Keywords: Landslide, Monitoring, Hierarchical transformer, Variable sensitivity analysis, Environmental factors, Machine learning

Subject terms: Natural hazards, Computational science

Introduction

Natural hazards such as landslides negatively affect multiple parts of the world, as well as the Himalayan region. It causes more infrastructure damage, economic losses, disruption in communication, and loss of lives1. A warning about impending landslides can be generated by continuously monitoring using landslide monitoring systems (LMSs)2. Machine learning (ML) models could be used to predict landslides using LMS data3,4. However, the present ML models cannot be generalized because of their limited data availability and inability to capture multi-level changes in weather conditions5,6. Such models are often incapable of producing multi-step ahead predictions, which are critical in preparing for disasters7. Newer and more advanced ML models will need to be developed in order to address the current gaps.

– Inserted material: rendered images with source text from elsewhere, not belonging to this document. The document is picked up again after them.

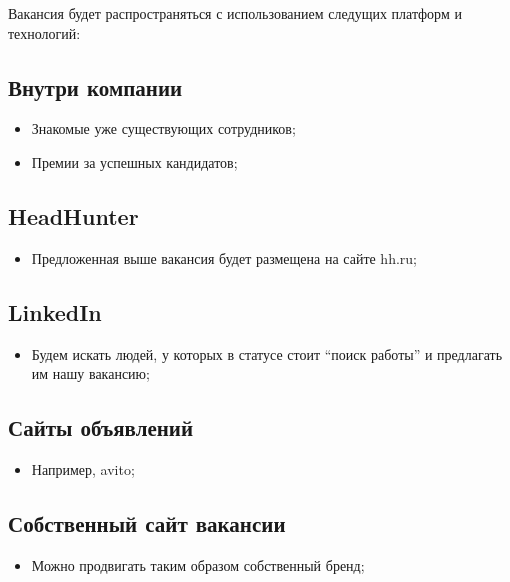 \documentclass[a4paper,8pt]{article}
\begin{document}
Вакансия будет распространяться с использованием следущих платформ и технологий:

\subsection*{Внутри компании}
    \begin{itemize}
        \item Знакомые уже существующих сотрудников;
        \item Премии за успешных кандидатов;
    \end{itemize}

\subsection*{HeadHunter}

    \begin{itemize}
        \item Предложенная выше вакансия будет размещена на сайте hh.ru;
    \end{itemize}

\subsection*{LinkedIn}

    \begin{itemize}
        \item Будем искать людей, у которых в статусе стоит ``поиск работы'' и предлагать им нашу вакансию;
    \end{itemize}

\subsection*{Сайты объявлений}

    \begin{itemize}
        \item Например, avito;
    \end{itemize}

\subsection*{Собственный сайт вакансии}

    \begin{itemize}
        \item Можно продвигать таким образом собственный бренд;
    \end{itemize}
\end{document}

Environmental factors and many other factors can influence and trigger slope movement8. However, such type of influence is yet to be investigated on a large scale, particularly in the Himalayan region. In the literature, researchers have developed sensitivity analysis (SA) techniques to understand the sensitivity of model outputs to changes in input features9. However, these methods did not focus on identifying specific threshold values but instead focused on how variations in input variables affect model predictions.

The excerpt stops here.